If $p=2l+1$, then $\frac{F_m}{F_n}=(ab)^{nl}+\sum_{k=0}^{l-1}{(ab)^{nk}(a^{n(p-1-2k)}+b^{n(p-1-2k)})}$ is an integer. On the other hand, if $p=2$, then $\frac{F_m}{F_n}=a^n+b^n$ is an integer.
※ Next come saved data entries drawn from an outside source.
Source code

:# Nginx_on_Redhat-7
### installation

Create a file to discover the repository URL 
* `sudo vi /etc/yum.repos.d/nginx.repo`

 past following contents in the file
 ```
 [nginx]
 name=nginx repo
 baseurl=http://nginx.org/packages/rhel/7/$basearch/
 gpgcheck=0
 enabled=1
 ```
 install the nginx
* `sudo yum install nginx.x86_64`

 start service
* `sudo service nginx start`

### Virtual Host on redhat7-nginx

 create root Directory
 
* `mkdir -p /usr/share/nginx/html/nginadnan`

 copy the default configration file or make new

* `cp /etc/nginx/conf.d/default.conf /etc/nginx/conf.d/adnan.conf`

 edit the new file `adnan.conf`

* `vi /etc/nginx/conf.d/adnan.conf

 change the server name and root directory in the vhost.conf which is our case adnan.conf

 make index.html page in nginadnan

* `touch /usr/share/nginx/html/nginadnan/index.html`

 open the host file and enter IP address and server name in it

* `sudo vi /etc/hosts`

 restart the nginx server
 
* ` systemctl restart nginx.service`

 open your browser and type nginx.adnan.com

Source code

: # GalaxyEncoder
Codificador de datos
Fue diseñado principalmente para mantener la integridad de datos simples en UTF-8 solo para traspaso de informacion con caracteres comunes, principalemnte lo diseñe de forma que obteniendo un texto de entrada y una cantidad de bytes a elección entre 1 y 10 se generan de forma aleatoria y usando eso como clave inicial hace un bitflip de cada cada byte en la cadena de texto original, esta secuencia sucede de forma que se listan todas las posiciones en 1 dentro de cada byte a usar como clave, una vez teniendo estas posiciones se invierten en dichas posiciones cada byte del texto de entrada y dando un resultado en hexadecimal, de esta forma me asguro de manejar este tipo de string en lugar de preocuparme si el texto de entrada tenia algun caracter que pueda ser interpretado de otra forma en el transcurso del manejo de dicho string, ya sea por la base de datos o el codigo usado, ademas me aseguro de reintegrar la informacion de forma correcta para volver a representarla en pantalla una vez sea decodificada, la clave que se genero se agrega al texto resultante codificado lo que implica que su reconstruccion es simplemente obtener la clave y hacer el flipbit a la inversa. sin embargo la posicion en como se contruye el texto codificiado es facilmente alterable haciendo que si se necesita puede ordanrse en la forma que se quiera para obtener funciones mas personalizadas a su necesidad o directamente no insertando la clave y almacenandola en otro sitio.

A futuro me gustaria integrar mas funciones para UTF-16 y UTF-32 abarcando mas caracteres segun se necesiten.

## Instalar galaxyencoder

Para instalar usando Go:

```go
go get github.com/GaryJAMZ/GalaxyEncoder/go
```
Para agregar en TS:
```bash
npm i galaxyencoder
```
Then use induction on the number of prime factors of $p$.
Now, note that $3\mid F_4$. Thus, by Claims 1 and 3, for all $k,r \geq 1$, $3^{r+1}\mid F_{4k\cdot 3^r}$.
Since $2\mid F_3$, by Claims 2 and 3, for all $k,r \geq 1$, $2^{r+1}\mid F_{3k \cdot 2^r}$.
It follows in particular that for any $k,r \geq 1$, $12^{r+1}\mid F_{k \cdot 12^r}$.
Old answer:
Let $p=2$ or $3$, and $O$ the ring of integers of the unique extension of $\mathbb{Z}_p$ (the $p$-adic integers) unramified of degree two.
Note that the identity $F_n=\frac{\phi^n-\overline{\phi}^n}{\sqrt{5}}$ also holds (meaningfully) in $O$, and, for any $k \geq 0$, $p^k$ divides $F_n$ iff $p^k\mid \phi^n-\overline{\phi}^n$ iff $p^k\mid -(\phi\overline{\phi})^n+\phi^{2n}$ iff $p^k\mid\phi^{2n}-(-1)^n$.
Now take $p=3$, $n=4q \cdot 3^r$, and note that $\phi^4=3\phi+2\equiv -1 \pmod{3}$, and $\phi^8=(3\phi+2)^2 \not\equiv 1\pmod{9}$.
By (a suitable extension with an identical proof of) the LTE lemma, we see that $v_3(F_n)=v_3(\phi^{8q\cdot 3^r}-1)=v_3(\phi^8-1)+v_3(3^rq) \geq {r+1}$.
Take $p=2$, $n=3q\cdot 2^r$ (with an odd $q$ and $r\geq 1$), then $\phi^6=(2\phi+1)^2=8\phi+5$, so by “LTE” again (since $4\mid \phi^6-1$), $v_2(F_n)=v_2((\phi^6)^{2^rq}-1)=v_2(\phi^6-1)+r=2+r$.
In particular, one easily sees that $12^{r+1}\mid F_{k \cdot 12^r}$ for all $r,k\geq 1$.